Flashing lights. Gibber Gabber. Panic. Anxiety. Adrenaline. Pain.
It didn't end the way I expected it to. I guess I don't really know how I expected a shooting to end. Does anyone? I feel like everyone imagines that they'll be the hero. They'll say, "Shoot me!" or "Don't shoot her!" I guess the same sort of thing happened here. Oh yeah, but no one came through on their daydreamed heroism.
Oh no, the innocent girl had to take the fall. The innocent girl who just wanted to shop mindlessly for clothes. The innocent girl who's father just got a promotion. The innocent girl who's mother is pregnant. The girl who's birthday was forgotten in the midst of family news. The girl who told her best friend to just leave her alone. The girl who called her boyfriend an asshole the last time she saw him. The innocent girl...who had attempted suicide twice within the last year. The girl who would, now that she looks death in the face, love nothing more than to congratulate her parents, hug her best friend, and kiss her boyfriend. Who would love nothing more, right now, than to live. But she froze. I. Froze.

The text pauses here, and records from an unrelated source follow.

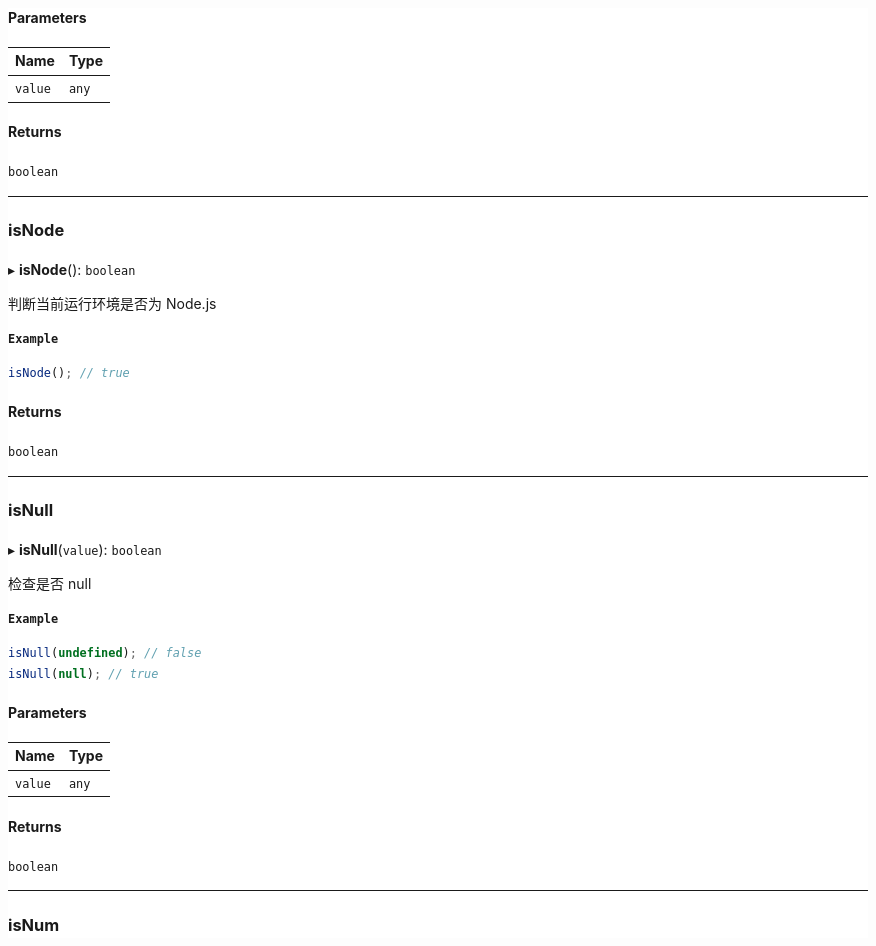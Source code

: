 #### Parameters

| Name | Type |
| :------ | :------ |
| `value` | `any` |

#### Returns

`boolean`

___

### isNode

▸ **isNode**(): `boolean`

判断当前运行环境是否为 Node.js

**`Example`**

```ts
isNode(); // true
```

#### Returns

`boolean`

___

### isNull

▸ **isNull**(`value`): `boolean`

检查是否 null

**`Example`**

```ts
isNull(undefined); // false
isNull(null); // true
```

#### Parameters

| Name | Type |
| :------ | :------ |
| `value` | `any` |

#### Returns

`boolean`

___

### isNum
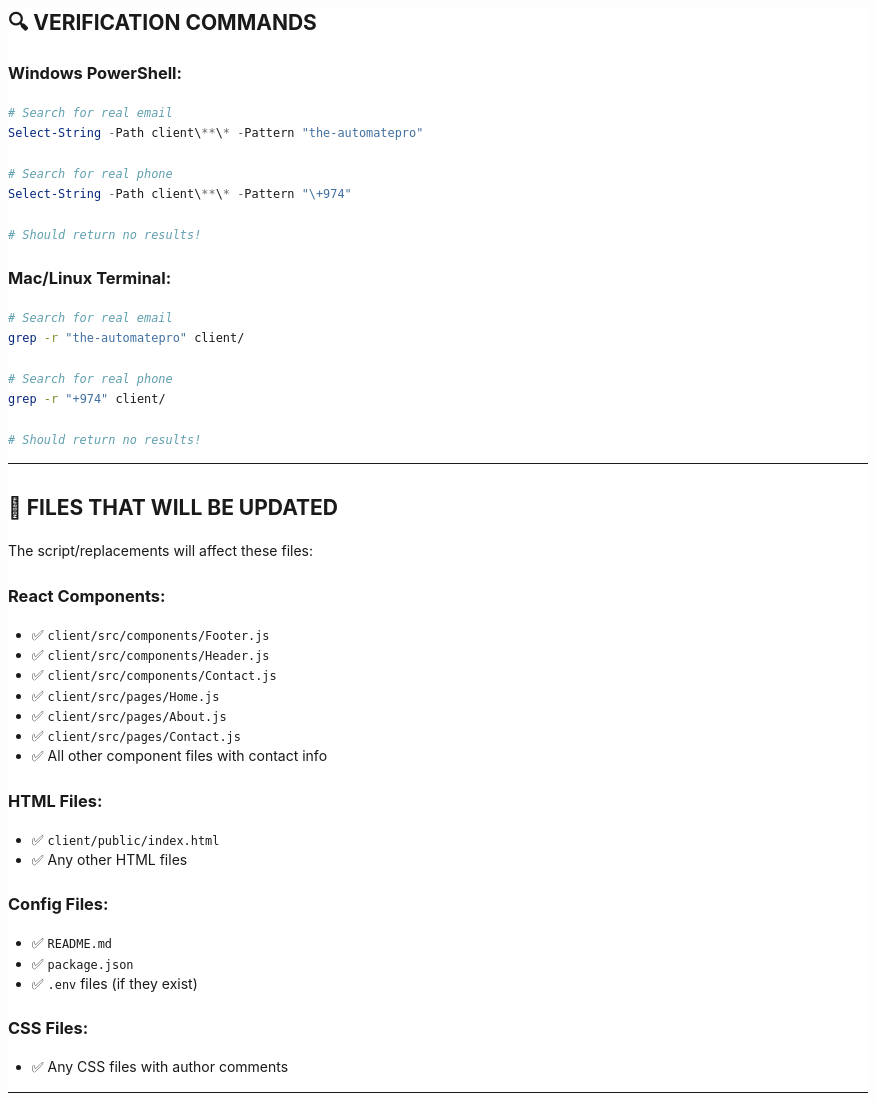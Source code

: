
## 🔍 VERIFICATION COMMANDS

### Windows PowerShell:
```powershell
# Search for real email
Select-String -Path client\**\* -Pattern "the-automatepro"

# Search for real phone
Select-String -Path client\**\* -Pattern "\+974"

# Should return no results!
```

### Mac/Linux Terminal:
```bash
# Search for real email
grep -r "the-automatepro" client/

# Search for real phone
grep -r "+974" client/

# Should return no results!
```

---

## 🎨 FILES THAT WILL BE UPDATED

The script/replacements will affect these files:

### React Components:
- ✅ `client/src/components/Footer.js`
- ✅ `client/src/components/Header.js`
- ✅ `client/src/components/Contact.js`
- ✅ `client/src/pages/Home.js`
- ✅ `client/src/pages/About.js`
- ✅ `client/src/pages/Contact.js`
- ✅ All other component files with contact info

### HTML Files:
- ✅ `client/public/index.html`
- ✅ Any other HTML files

### Config Files:
- ✅ `README.md`
- ✅ `package.json`
- ✅ `.env` files (if they exist)

### CSS Files:
- ✅ Any CSS files with author comments

---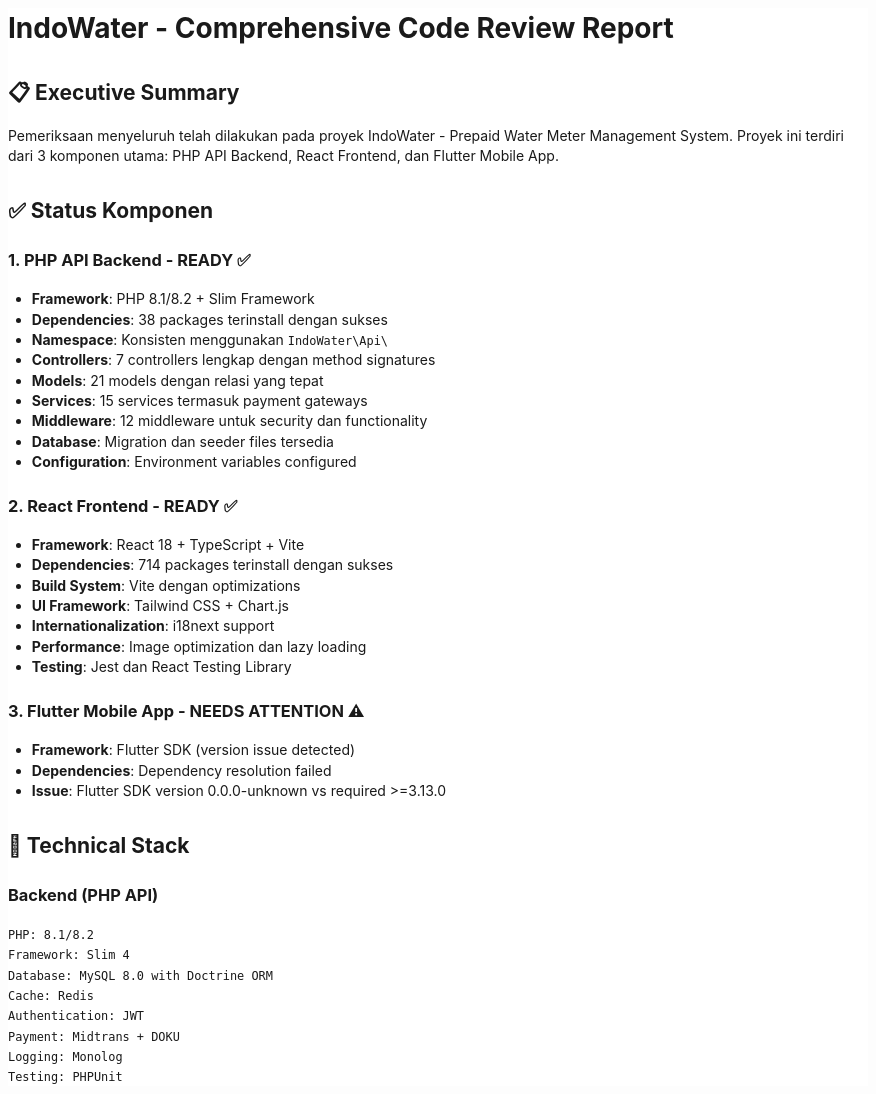 # IndoWater - Comprehensive Code Review Report

## 📋 Executive Summary

Pemeriksaan menyeluruh telah dilakukan pada proyek IndoWater - Prepaid Water Meter Management System. Proyek ini terdiri dari 3 komponen utama: PHP API Backend, React Frontend, dan Flutter Mobile App.

## ✅ Status Komponen

### 1. PHP API Backend - **READY** ✅
- **Framework**: PHP 8.1/8.2 + Slim Framework
- **Dependencies**: 38 packages terinstall dengan sukses
- **Namespace**: Konsisten menggunakan `IndoWater\Api\`
- **Controllers**: 7 controllers lengkap dengan method signatures
- **Models**: 21 models dengan relasi yang tepat
- **Services**: 15 services termasuk payment gateways
- **Middleware**: 12 middleware untuk security dan functionality
- **Database**: Migration dan seeder files tersedia
- **Configuration**: Environment variables configured

### 2. React Frontend - **READY** ✅
- **Framework**: React 18 + TypeScript + Vite
- **Dependencies**: 714 packages terinstall dengan sukses
- **Build System**: Vite dengan optimizations
- **UI Framework**: Tailwind CSS + Chart.js
- **Internationalization**: i18next support
- **Performance**: Image optimization dan lazy loading
- **Testing**: Jest dan React Testing Library

### 3. Flutter Mobile App - **NEEDS ATTENTION** ⚠️
- **Framework**: Flutter SDK (version issue detected)
- **Dependencies**: Dependency resolution failed
- **Issue**: Flutter SDK version 0.0.0-unknown vs required >=3.13.0

## 🔧 Technical Stack

### Backend (PHP API)
```
PHP: 8.1/8.2
Framework: Slim 4
Database: MySQL 8.0 with Doctrine ORM
Cache: Redis
Authentication: JWT
Payment: Midtrans + DOKU
Logging: Monolog
Testing: PHPUnit
```
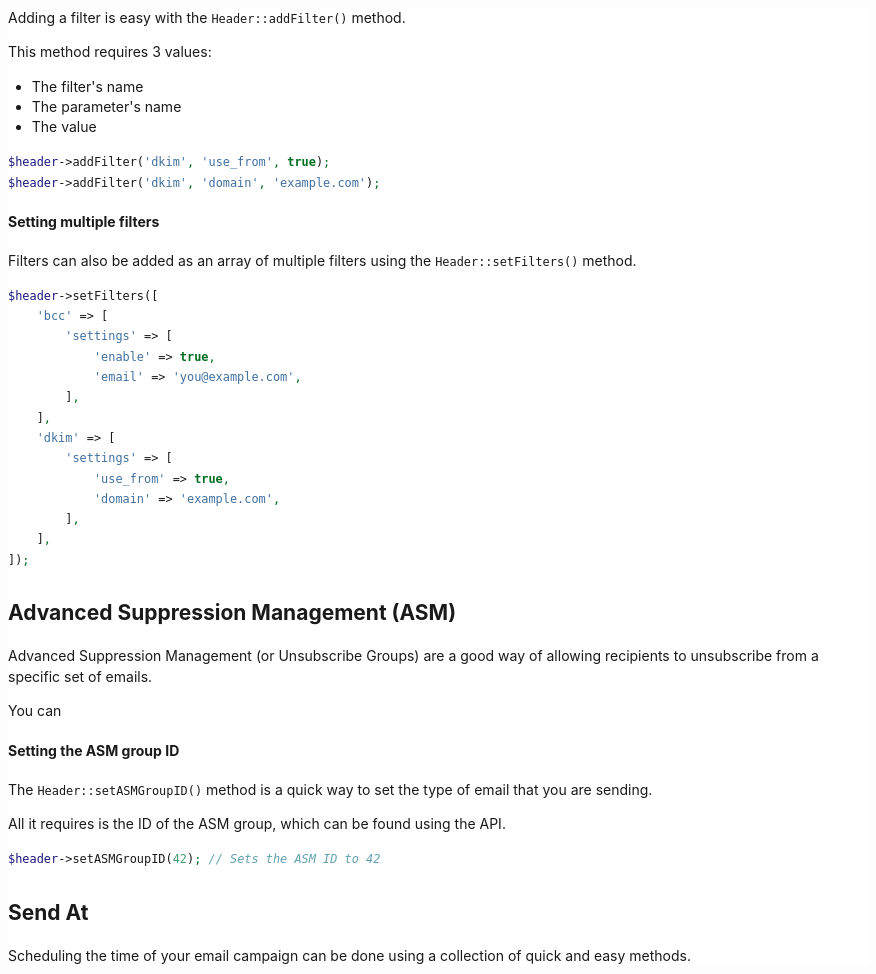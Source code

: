 Adding a filter is easy with the `Header::addFilter()` method.

This method requires 3 values:
- The filter's name
- The parameter's name
- The value

```php
$header->addFilter('dkim', 'use_from', true);
$header->addFilter('dkim', 'domain', 'example.com');
```

#### Setting multiple filters

Filters can also be added as an array of multiple filters using the `Header::setFilters()` method.

```php
$header->setFilters([
    'bcc' => [
        'settings' => [
            'enable' => true,
            'email' => 'you@example.com',
        ],
    ],
    'dkim' => [
        'settings' => [
            'use_from' => true,
            'domain' => 'example.com',
        ],
    ],
]);
```

<a name="asm"></a>
## Advanced Suppression Management (ASM)

Advanced Suppression Management (or Unsubscribe Groups) are a good way of allowing recipients to unsubscribe from a specific set of emails.

You can 

#### Setting the ASM group ID

The `Header::setASMGroupID()` method is a quick way to set the type of email that you are sending.

All it requires is the ID of the ASM group, which can be found using the API.

```php
$header->setASMGroupID(42); // Sets the ASM ID to 42
```

<a name="send-at"></a>
## Send At

Scheduling the time of your email campaign can be done using a collection of quick and easy methods.
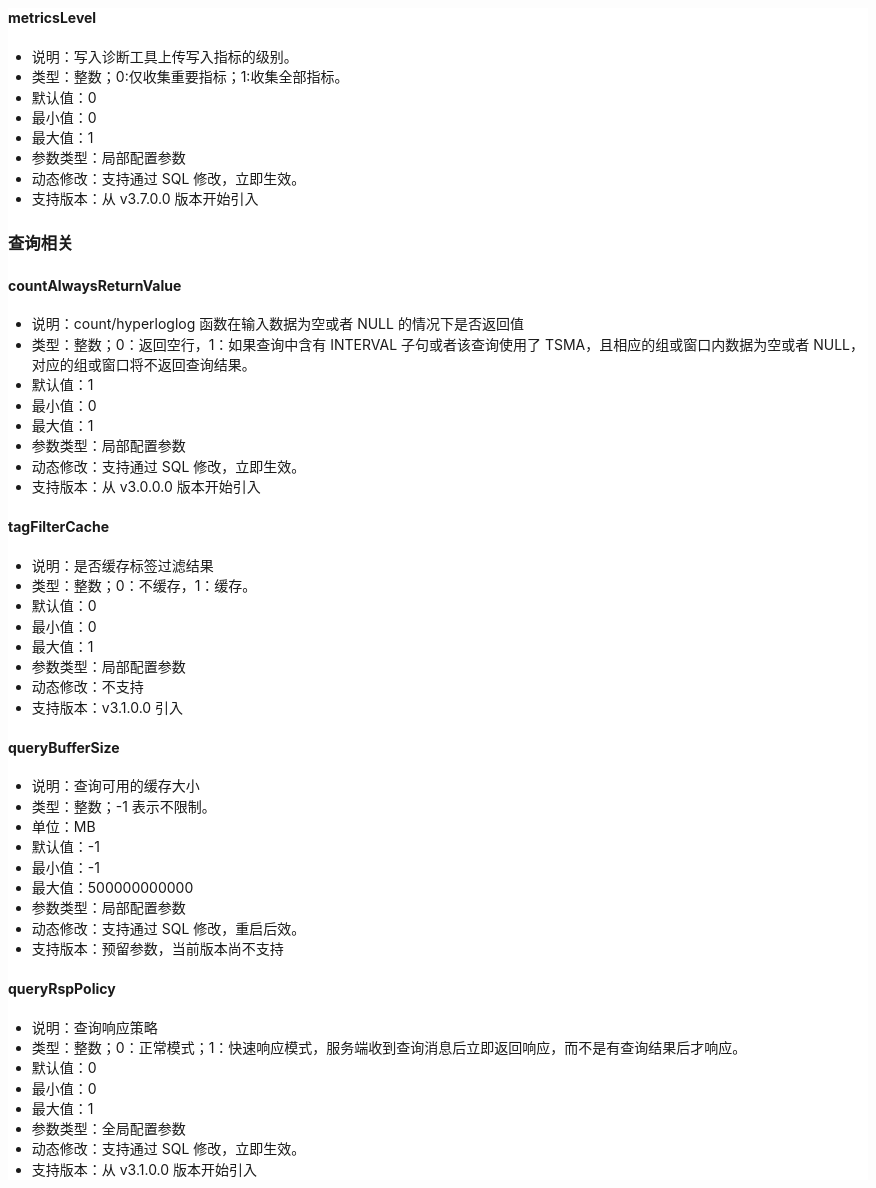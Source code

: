 #### metricsLevel

- 说明：写入诊断工具上传写入指标的级别。
- 类型：整数；0:仅收集重要指标；1:收集全部指标。
- 默认值：0
- 最小值：0
- 最大值：1
- 参数类型：局部配置参数
- 动态修改：支持通过 SQL 修改，立即生效。
- 支持版本：从 v3.7.0.0 版本开始引入

### 查询相关

#### countAlwaysReturnValue

- 说明：count/hyperloglog 函数在输入数据为空或者 NULL 的情况下是否返回值
- 类型：整数；0：返回空行，1：如果查询中含有 INTERVAL 子句或者该查询使用了 TSMA，且相应的组或窗口内数据为空或者 NULL，对应的组或窗口将不返回查询结果。
- 默认值：1
- 最小值：0
- 最大值：1
- 参数类型：局部配置参数
- 动态修改：支持通过 SQL 修改，立即生效。
- 支持版本：从 v3.0.0.0 版本开始引入

#### tagFilterCache

- 说明：是否缓存标签过滤结果
- 类型：整数；0：不缓存，1：缓存。
- 默认值：0
- 最小值：0
- 最大值：1
- 参数类型：局部配置参数
- 动态修改：不支持
- 支持版本：v3.1.0.0 引入

#### queryBufferSize

- 说明：查询可用的缓存大小
- 类型：整数；-1 表示不限制。
- 单位：MB
- 默认值：-1
- 最小值：-1
- 最大值：500000000000
- 参数类型：局部配置参数
- 动态修改：支持通过 SQL 修改，重启后效。
- 支持版本：预留参数，当前版本尚不支持

#### queryRspPolicy

- 说明：查询响应策略
- 类型：整数；0：正常模式；1：快速响应模式，服务端收到查询消息后立即返回响应，而不是有查询结果后才响应。
- 默认值：0
- 最小值：0
- 最大值：1
- 参数类型：全局配置参数
- 动态修改：支持通过 SQL 修改，立即生效。
- 支持版本：从 v3.1.0.0 版本开始引入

I didn't recognize him. I had no idea why I was the one he chose. Everyone scattered. I stayed. Why the hell did I stay? You see a gun? You run. Obviously. But nope! I stayed. Like an idiot. I didn't hear the gunshots. I didn't feel the bullets enter my chest. All I saw. Was his finger squeeze the trigger.
One.
Two.
Three.
Then after that? Nothing. Pitch black. Until.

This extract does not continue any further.